__Assigned task__: If a line below includes the string "temperatures", copy it.

__Extracted entries__:
********

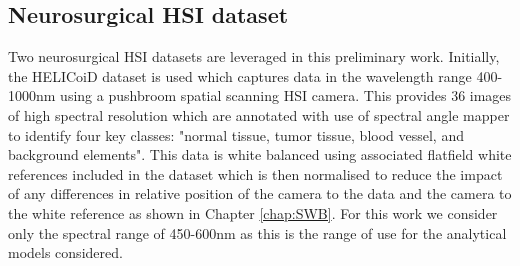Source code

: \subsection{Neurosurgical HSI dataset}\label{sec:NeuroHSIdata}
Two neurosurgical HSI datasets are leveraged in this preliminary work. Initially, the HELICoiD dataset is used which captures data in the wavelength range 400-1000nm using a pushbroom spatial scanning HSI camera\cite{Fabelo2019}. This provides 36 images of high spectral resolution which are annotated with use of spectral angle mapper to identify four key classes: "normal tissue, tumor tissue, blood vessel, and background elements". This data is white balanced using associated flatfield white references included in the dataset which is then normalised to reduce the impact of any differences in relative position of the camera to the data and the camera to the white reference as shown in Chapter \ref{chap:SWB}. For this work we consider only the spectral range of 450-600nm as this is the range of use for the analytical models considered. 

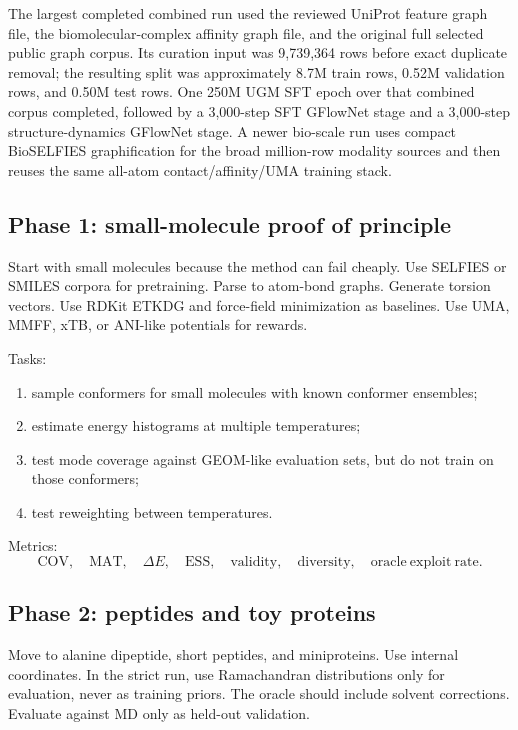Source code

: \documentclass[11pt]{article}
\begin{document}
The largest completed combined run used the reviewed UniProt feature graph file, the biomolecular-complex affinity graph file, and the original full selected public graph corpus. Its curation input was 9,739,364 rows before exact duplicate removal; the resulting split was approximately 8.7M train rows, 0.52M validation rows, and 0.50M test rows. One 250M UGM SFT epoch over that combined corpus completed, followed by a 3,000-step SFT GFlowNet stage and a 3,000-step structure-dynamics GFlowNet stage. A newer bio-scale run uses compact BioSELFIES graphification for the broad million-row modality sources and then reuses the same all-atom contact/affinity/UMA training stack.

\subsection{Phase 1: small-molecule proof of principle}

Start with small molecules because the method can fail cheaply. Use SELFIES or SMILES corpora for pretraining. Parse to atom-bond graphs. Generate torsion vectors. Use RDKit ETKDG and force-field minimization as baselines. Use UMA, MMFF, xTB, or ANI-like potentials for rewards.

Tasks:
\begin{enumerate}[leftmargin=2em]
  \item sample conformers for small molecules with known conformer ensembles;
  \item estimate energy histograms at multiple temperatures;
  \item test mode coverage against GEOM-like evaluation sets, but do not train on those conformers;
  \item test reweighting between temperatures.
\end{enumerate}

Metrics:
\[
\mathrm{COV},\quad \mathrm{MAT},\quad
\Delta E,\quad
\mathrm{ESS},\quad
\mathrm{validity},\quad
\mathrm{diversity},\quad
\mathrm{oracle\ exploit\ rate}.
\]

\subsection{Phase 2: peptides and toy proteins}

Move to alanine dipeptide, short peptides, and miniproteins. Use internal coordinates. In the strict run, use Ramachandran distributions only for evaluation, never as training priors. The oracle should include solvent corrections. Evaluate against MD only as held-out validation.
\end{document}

********

__Answer to this problem__:
  \item estimate energy histograms at multiple temperatures;
  \item test reweighting between temperatures.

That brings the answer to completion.